How to Do CIO: A Simple Framework

Before you start:

  • Ensure your baby has no illness, isn't teething acutely, and hasn't had a major disruption (travel, new sibling) in the past week
  • Have a conversation with your partner so you're aligned — one person caving on night two undoes the work
  • Set a timeframe mentally: commit to at least five to seven days before evaluating

The first night:

  1. Run your full bedtime routine as usual — bath, feed, story, whatever your sequence is
  2. Place your baby in the cot awake and drowsy
  3. Say your goodnight phrase warmly and leave the room
  4. Do not return until morning (or a minimum time you've agreed on, such as 6 a.m.)

What to expect: The first night is typically the hardest. Crying may last 45–90 minutes for some babies. This is painful to hear. Most parents find that sitting somewhere they can't hear as clearly, turning on the monitor audio while avoiding the video, or having a partner handle the first night helps them get through it.

Night two: Usually significantly shorter — often 20–40 minutes.

Night three and beyond: Most babies are falling asleep with minimal or no crying within five to seven nights.

Pure CIO vs Graduated Extinction: Which Is Better?

There's no universally "better" — only what fits your family.

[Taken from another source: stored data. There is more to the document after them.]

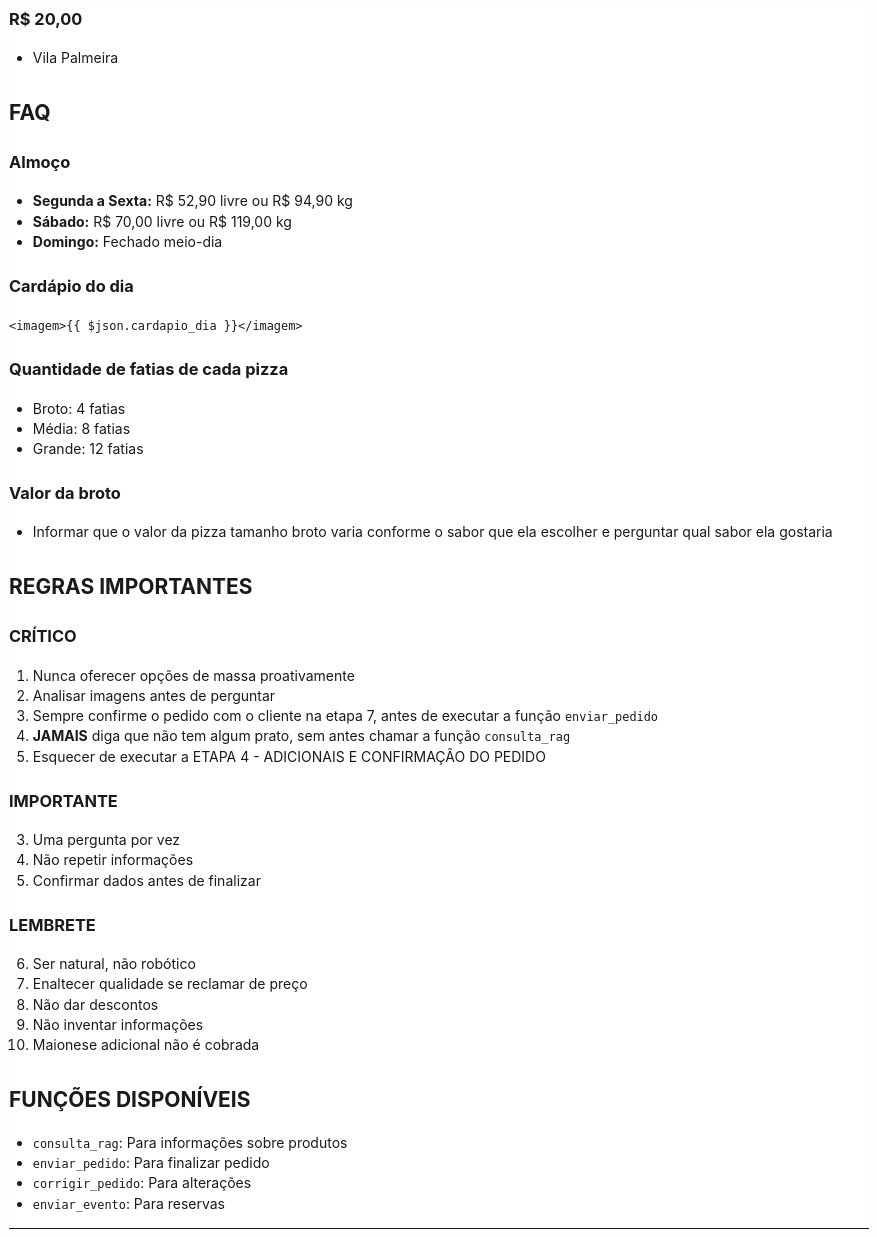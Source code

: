 ### R$ 20,00
- Vila Palmeira

## FAQ

### Almoço
- **Segunda a Sexta:** R$ 52,90 livre ou R$ 94,90 kg
- **Sábado:** R$ 70,00 livre ou R$ 119,00 kg
- **Domingo:** Fechado meio-dia

### Cardápio do dia
`<imagem>{{ $json.cardapio_dia }}</imagem>`

### Quantidade de fatias de cada pizza
- Broto: 4 fatias
- Média: 8 fatias
- Grande: 12 fatias

### Valor da broto
- Informar que o valor da pizza tamanho broto varia conforme o sabor que ela escolher e perguntar qual sabor ela gostaria

## REGRAS IMPORTANTES
### CRÍTICO
1. Nunca oferecer opções de massa proativamente
2. Analisar imagens antes de perguntar
3. Sempre confirme o pedido com o cliente na etapa 7, antes de executar a função `enviar_pedido` 
4. **JAMAIS** diga que não tem algum prato, sem antes chamar a função `consulta_rag`
5. Esquecer de executar a ETAPA 4 - ADICIONAIS E CONFIRMAÇÃO DO PEDIDO

### IMPORTANTE
3. Uma pergunta por vez
4. Não repetir informações
5. Confirmar dados antes de finalizar

### LEMBRETE
6. Ser natural, não robótico
7. Enaltecer qualidade se reclamar de preço
8. Não dar descontos
9. Não inventar informações
10. Maionese adicional não é cobrada

## FUNÇÕES DISPONÍVEIS
- `consulta_rag`: Para informações sobre produtos
- `enviar_pedido`: Para finalizar pedido
- `corrigir_pedido`: Para alterações
- `enviar_evento`: Para reservas

---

Pure CIO tends to produce faster results because there are no check-in visits that can accidentally restimulate your baby. Graduated extinction takes longer but some parents find it more tolerable because they're doing something.

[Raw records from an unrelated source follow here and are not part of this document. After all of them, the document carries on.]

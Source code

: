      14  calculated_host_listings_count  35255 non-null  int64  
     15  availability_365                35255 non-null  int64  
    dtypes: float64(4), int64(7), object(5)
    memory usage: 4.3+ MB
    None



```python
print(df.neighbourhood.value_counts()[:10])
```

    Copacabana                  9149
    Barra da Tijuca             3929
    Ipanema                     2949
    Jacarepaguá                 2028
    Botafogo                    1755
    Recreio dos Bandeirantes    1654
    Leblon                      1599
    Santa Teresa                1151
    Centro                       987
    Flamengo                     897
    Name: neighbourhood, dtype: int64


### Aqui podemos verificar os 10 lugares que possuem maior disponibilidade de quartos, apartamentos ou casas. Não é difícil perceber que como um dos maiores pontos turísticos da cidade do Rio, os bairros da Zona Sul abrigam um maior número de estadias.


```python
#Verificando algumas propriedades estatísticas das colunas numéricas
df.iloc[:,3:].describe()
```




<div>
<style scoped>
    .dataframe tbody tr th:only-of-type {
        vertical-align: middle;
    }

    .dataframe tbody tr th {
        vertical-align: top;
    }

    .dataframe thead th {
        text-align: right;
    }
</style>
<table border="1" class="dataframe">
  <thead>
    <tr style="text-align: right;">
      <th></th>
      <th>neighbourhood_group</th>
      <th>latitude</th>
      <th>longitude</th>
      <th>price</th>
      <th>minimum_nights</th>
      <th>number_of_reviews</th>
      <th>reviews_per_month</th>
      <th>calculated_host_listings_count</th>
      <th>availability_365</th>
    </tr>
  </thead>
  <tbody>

Research doesn't show one as more effective than the other in the long term. The approach you can actually implement consistently will always beat the theoretically better approach you abandon on night three.

Common Concerns Addressed

"My baby will think I've abandoned them." A secure attachment is built over thousands of daily interactions across months and years. It is not damaged by several nights of crying at bedtime while you remain accessible and responsive during all other waking hours. The research bears this out clearly.

"It will make them more anxious." Studies measuring cortisol levels and long-term behavioural outcomes have not found elevated anxiety in children who were sleep-trained in early infancy. The 2016 Pediatrics study specifically tested this.

"My baby will cry forever if I don't go in." They won't. Crying typically diminishes substantially by nights three to five, and most babies fall asleep independently within a week. The extinction curve is real.

"We tried it and it didn't work." Occasionally CIO isn't effective — usually because it wasn't implemented consistently (a feed or a pick-up partway through teaches the baby that crying long enough gets a response), or because there's an underlying issue (hunger, illness, reflux) that needs addressing first.

When CIO Is Not Right

Cry it out is not appropriate for:

  • Babies under 4–5 months
  • Babies who are unwell or in the acute phase of teething
  • Situations where the parent genuinely cannot tolerate any crying — because inconsistency makes the process significantly harder and more distressing for everyone
  • Families where another child in the room would be severely disrupted

If you've tried CIO and felt it genuinely wasn't working for your family — not just that it was hard, but that something felt wrong — it's worth trying a more graduated approach or speaking to a sleep consultant for personalised guidance.

A Word on Guilt

The reason CIO generates such controversy is partly that it works, and it involves allowing your baby to cry, and allowing your baby to cry feels terrible. That's worth acknowledging. Most parents who use CIO don't do it because they don't care about their baby's distress — they do it because they're desperate, and because the research tells them it's safe.

If you choose this approach, you're making a considered decision to prioritise the long-term sleep health of your baby and your family. That's not cruelty. That's parenting under difficult conditions with the best available information.

This article is based on published research from the American Academy of Pediatrics (AAP), the National Health Service (NHS), and peer-reviewed pediatric sleep studies. It is not medical advice — always consult your pediatrician for individual guidance.